In fact, the current president, of course, perfectly understands the economic viability and guided by it in his decisions. The reason that economists talk to him in different languages just because this vision is fundamentally different to his political objectives.

If the IMF is talking about what is good for Belarus, Lukashenko is set to only what is good to Belarus led by Lukashenko. And this concept of economic measures subordinates his main political objective - to maintain and increase the "ration" of presidential primary electorate, which includes the poorest and least skilled population. If the reforms will lead to a drop in income and unemployment in these social strata, the electoral loss of the current government will not compensate for any economic gains.

So, this is just typical electoral paradox - the current president will lose part of their electorate, and those who  because of the reforms will be better, will  still do not support him.
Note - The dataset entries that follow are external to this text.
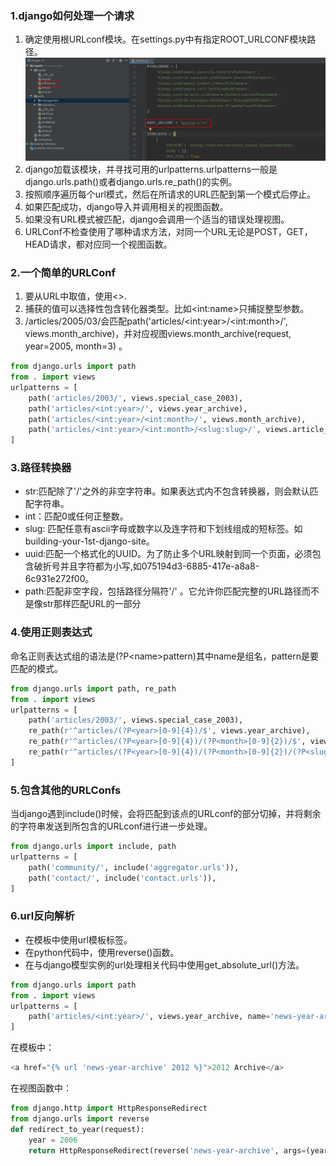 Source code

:### 1.django如何处理一个请求
1. 确定使用根URLconf模块。在settings.py中有指定ROOT_URLCONF模块路径。
![](../pic/django_note/django2.jpg)
2. django加载该模块，并寻找可用的urlpatterns.urlpatterns一般是django.urls.path()或者django.urls.re_path()的实例。
3. 按照顺序遍历每个url模式，然后在所请求的URL匹配到第一个模式后停止。
4. 如果匹配成功，django导入并调用相关的视图函数。
5. 如果没有URL模式被匹配，django会调用一个适当的错误处理视图。
6. URLConf不检查使用了哪种请求方法，对同一个URL无论是POST，GET，HEAD请求，都对应同一个视图函数。

### 2.一个简单的URLConf
1. 要从URL中取值，使用<>.
2. 捕获的值可以选择性包含转化器类型。比如\<int:name>只捕捉整型参数。
3. /articles/2005/03/会匹配path('articles/\<int:year>/\<int:month>/', views.month_archive)，并对应视图views.month_archive(request, year=2005, month=3) 。
```python
from django.urls import path
from . import views
urlpatterns = [
    path('articles/2003/', views.special_case_2003),
    path('articles/<int:year>/', views.year_archive),
    path('articles/<int:year>/<int:month>/', views.month_archive),
    path('articles/<int:year>/<int:month>/<slug:slug>/', views.article_detail),
]
```

### 3.路径转换器
* str:匹配除了'/'之外的非空字符串。如果表达式内不包含转换器，则会默认匹配字符串。
* int：匹配0或任何正整数。
* slug: 匹配任意有ascii字母或数字以及连字符和下划线组成的短标签。如building-your-1st-django-site。
* uuid:匹配一个格式化的UUID。为了防止多个URL映射到同一个页面，必须包含破折号并且字符都为小写,如075194d3-6885-417e-a8a8-6c931e272f00。
* path:匹配非空字段，包括路径分隔符'/' 。它允许你匹配完整的URL路径而不是像str那样匹配URL的一部分

### 4.使用正则表达式
命名正则表达式组的语法是(?P\<name>pattern)其中name是组名，pattern是要匹配的模式。
```python
from django.urls import path, re_path
from . import views
urlpatterns = [
    path('articles/2003/', views.special_case_2003),
    re_path(r'^articles/(?P<year>[0-9]{4})/$', views.year_archive),
    re_path(r'^articles/(?P<year>[0-9]{4})/(?P<month>[0-9]{2})/$', views.month_archive),
    re_path(r'^articles/(?P<year>[0-9]{4})/(?P<month>[0-9]{2})/(?P<slug>[\w-]+)/$', views.article_detail),
]
```

### 5.包含其他的URLConfs
当django遇到include()时候，会将匹配到该点的URLconf的部分切掉，并将剩余的字符串发送到所包含的URLconf进行进一步处理。
```python
from django.urls import include, path
urlpatterns = [
    path('community/', include('aggregator.urls')),
    path('contact/', include('contact.urls')),
]
```

### 6.url反向解析
* 在模板中使用url模板标签。
* 在python代码中，使用reverse()函数。
* 在与django模型实例的url处理相关代码中使用get_absolute_url()方法。

```python
from django.urls import path
from . import views
urlpatterns = [
    path('articles/<int:year>/', views.year_archive, name='news-year-archive'),
]
```
在模板中：
```python
<a href="{% url 'news-year-archive' 2012 %}">2012 Archive</a>
```
在视图函数中：
```python
from django.http import HttpResponseRedirect
from django.urls import reverse
def redirect_to_year(request):
    year = 2006
    return HttpResponseRedirect(reverse('news-year-archive', args=(year,)))
```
The key difference between the two approaches lies in relation to the labor market. Economists calculations are based on the following logic of employer: if I give this man work - will increase of my income be more than his salary? In Belarus,  the top man think differently: to feed this man, how much work must be loaded on him? In other words, the second model, even unprofitable production makes sense if the workers in it can earn at least part of the salary paid to them and get the rest from revenues from commodity exports. This partially explains that paradox which always shocks foreign visitors - how people can not only survive but look reasonable good having only $300 per month. The explanation is that they have been spending their resource only up to $200.
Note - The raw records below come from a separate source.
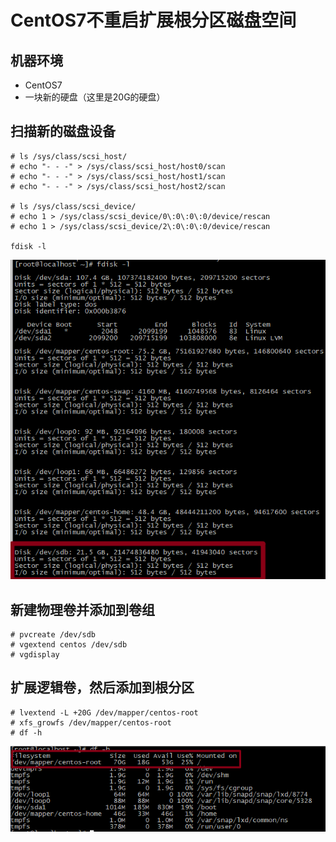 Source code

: # CentOS7不重启扩展根分区磁盘空间

## 机器环境

* CentOS7
* 一块新的硬盘（这里是20G的硬盘）

## 扫描新的磁盘设备

```text
# ls /sys/class/scsi_host/
# echo "- - -" > /sys/class/scsi_host/host0/scan
# echo "- - -" > /sys/class/scsi_host/host1/scan
# echo "- - -" > /sys/class/scsi_host/host2/scan

# ls /sys/class/scsi_device/
# echo 1 > /sys/class/scsi_device/0\:0\:0\:0/device/rescan
# echo 1 > /sys/class/scsi_device/2\:0\:0\:0/device/rescan

fdisk -l
```

![](../.gitbook/assets/1.png)

## 新建物理卷并添加到卷组

```text
# pvcreate /dev/sdb
# vgextend centos /dev/sdb
# vgdisplay
```

##  扩展逻辑卷，然后添加到根分区

```text
# lvextend -L +20G /dev/mapper/centos-root
# xfs_growfs /dev/mapper/centos-root
# df -h
```

![&#x6839;&#x5206;&#x533A;&#x7531;50G&#x52A0;&#x5230;&#x4E86;70G](../.gitbook/assets/2.png)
Of course, the market system is more effective both economically and  socially, as it creates a more profitable jobs. But in order to reap the benefits of a mobile labor market, one needs to change the passive economic behavior and it is not always easy. And when this psychological change is passed, then it is much less reason to maintain the current paternalistic system.

Therefore, if the calculations of economists point of reference is the efficiency of production, but for the president the maximum acceleration of gross production and then the subsequent saleof it at dumping prices is the only politically rational way.
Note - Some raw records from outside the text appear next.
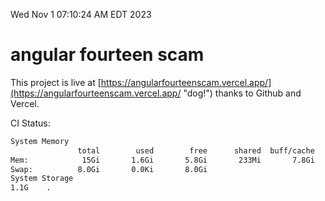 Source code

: Wed Nov  1 07:10:24 AM EDT 2023

# angular fourteen scam


This project is live at [https://angularfourteenscam.vercel.app/](https://angularfourteenscam.vercel.app/ "dog!") thanks to Github and Vercel.

CI Status: 

```bash
System Memory
               total        used        free      shared  buff/cache   available
Mem:            15Gi       1.6Gi       5.8Gi       233Mi       7.8Gi        13Gi
Swap:          8.0Gi       0.0Ki       8.0Gi
System Storage
1.1G	.
```
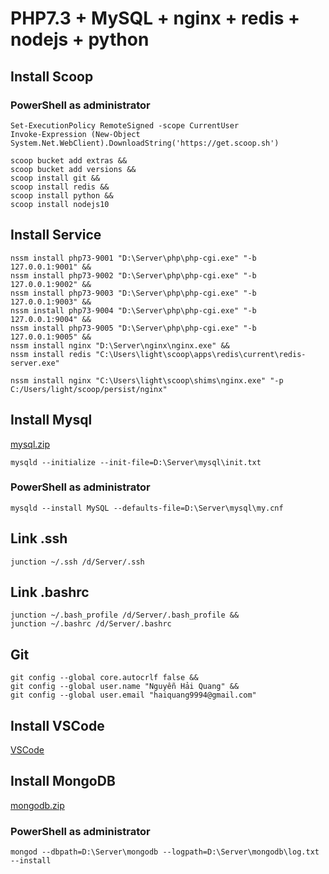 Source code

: # PHP7.3 + MySQL + nginx + redis + nodejs + python

## Install Scoop

### PowerShell as administrator
```
Set-ExecutionPolicy RemoteSigned -scope CurrentUser
Invoke-Expression (New-Object System.Net.WebClient).DownloadString('https://get.scoop.sh')
```
```
scoop bucket add extras &&
scoop bucket add versions &&
scoop install git &&
scoop install redis &&
scoop install python &&
scoop install nodejs10
```

## Install Service
```
nssm install php73-9001 "D:\Server\php\php-cgi.exe" "-b 127.0.0.1:9001" &&
nssm install php73-9002 "D:\Server\php\php-cgi.exe" "-b 127.0.0.1:9002" &&
nssm install php73-9003 "D:\Server\php\php-cgi.exe" "-b 127.0.0.1:9003" &&
nssm install php73-9004 "D:\Server\php\php-cgi.exe" "-b 127.0.0.1:9004" &&
nssm install php73-9005 "D:\Server\php\php-cgi.exe" "-b 127.0.0.1:9005" &&
nssm install nginx "D:\Server\nginx\nginx.exe" &&
nssm install redis "C:\Users\light\scoop\apps\redis\current\redis-server.exe"

```

```
nssm install nginx "C:\Users\light\scoop\shims\nginx.exe" "-p C:/Users/light/scoop/persist/nginx"
```

## Install Mysql

[mysql.zip](https://drive.google.com/file/d/1oVDQIUKz8X279kcQ8E5lyDkaPGTtxz5f/view?usp=sharing)
```
mysqld --initialize --init-file=D:\Server\mysql\init.txt
```
### PowerShell as administrator
```
mysqld --install MySQL --defaults-file=D:\Server\mysql\my.cnf
```

## Link .ssh
```
junction ~/.ssh /d/Server/.ssh
```

## Link .bashrc
```
junction ~/.bash_profile /d/Server/.bash_profile &&
junction ~/.bashrc /d/Server/.bashrc
```

## Git
```
git config --global core.autocrlf false &&
git config --global user.name "Nguyễn Hải Quang" &&
git config --global user.email "haiquang9994@gmail.com"
```

## Install VSCode
[VSCode](https://code.visualstudio.com/download)

## Install MongoDB
[mongodb.zip](https://drive.google.com/open?id=14TsG9y0nKJJ0aYR6AgYZsSiSIq-12r0X)
### PowerShell as administrator
```
mongod --dbpath=D:\Server\mongodb --logpath=D:\Server\mongodb\log.txt --install
```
The same applies to economically unjustified increase of salaries. IMF officials believe that this is counter-productive policy of Minsk, as it leads to long-term imbalances in the economy. But for the official Minsk is what is the goal, and the economic stability of its interests only to the upcoming presidential election.

Returning to the current relations with the international lenders, the prospects are as follows.

In the negotiations with the IMF Minsk will try to find a compromise, reducing some figures to bring them to more realistic level. But much closer positions on the matter the parties will be able to reach only if in there will be another big devaluation of Belarusian ruble, which will provide the basis for the resumption of sustained growth. Therefore, this source of funding Minsk, it seems, regards as the post-crisis reserves.

As for the ACF, so far its claim to the Belarusian authorities is similar to IMF’s, but experts rightly point: the political agreement in Minsk with the Russian leadership is likely to cause Eurasian structure to close eyes on the many points of contention.

But as for the main  bulk of borrowings  in the 2013 Minsk will probably have to look for in the private sector of Russia, and that it is what the Kremlin  is pushing it to.